Stored data:

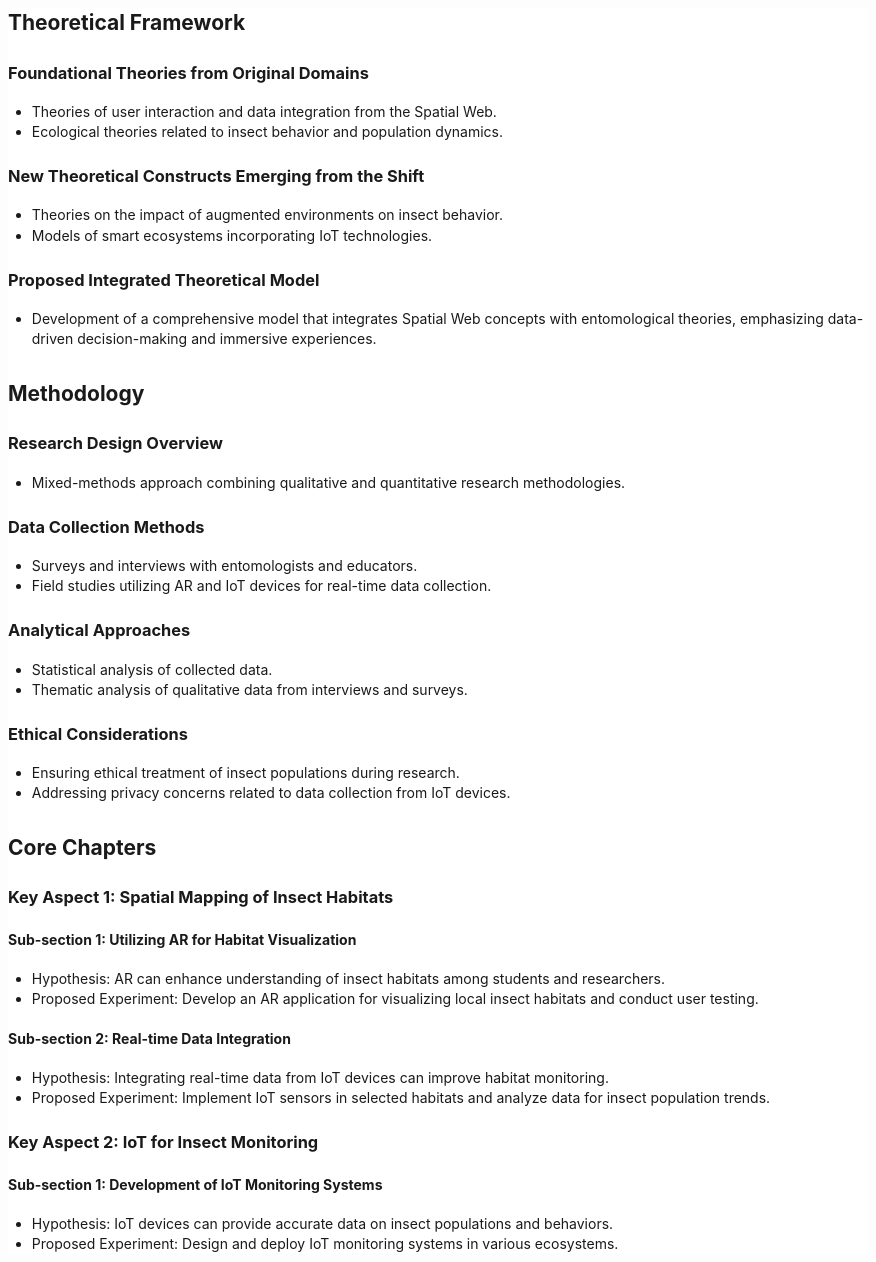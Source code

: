 ## Theoretical Framework

### Foundational Theories from Original Domains
- Theories of user interaction and data integration from the Spatial Web.
- Ecological theories related to insect behavior and population dynamics.

### New Theoretical Constructs Emerging from the Shift
- Theories on the impact of augmented environments on insect behavior.
- Models of smart ecosystems incorporating IoT technologies.

### Proposed Integrated Theoretical Model
- Development of a comprehensive model that integrates Spatial Web concepts with entomological theories, emphasizing data-driven decision-making and immersive experiences.

## Methodology

### Research Design Overview
- Mixed-methods approach combining qualitative and quantitative research methodologies.

### Data Collection Methods
- Surveys and interviews with entomologists and educators.
- Field studies utilizing AR and IoT devices for real-time data collection.

### Analytical Approaches
- Statistical analysis of collected data.
- Thematic analysis of qualitative data from interviews and surveys.

### Ethical Considerations
- Ensuring ethical treatment of insect populations during research.
- Addressing privacy concerns related to data collection from IoT devices.

## Core Chapters

### Key Aspect 1: Spatial Mapping of Insect Habitats
#### Sub-section 1: Utilizing AR for Habitat Visualization
- Hypothesis: AR can enhance understanding of insect habitats among students and researchers.
- Proposed Experiment: Develop an AR application for visualizing local insect habitats and conduct user testing.

#### Sub-section 2: Real-time Data Integration
- Hypothesis: Integrating real-time data from IoT devices can improve habitat monitoring.
- Proposed Experiment: Implement IoT sensors in selected habitats and analyze data for insect population trends.

### Key Aspect 2: IoT for Insect Monitoring
#### Sub-section 1: Development of IoT Monitoring Systems
- Hypothesis: IoT devices can provide accurate data on insect populations and behaviors.
- Proposed Experiment: Design and deploy IoT monitoring systems in various ecosystems.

PROBLEM DETAILS: What is needed is the number of lines above that include the string "Experiment", and nothing else.

THE COMPLETED TASK: 3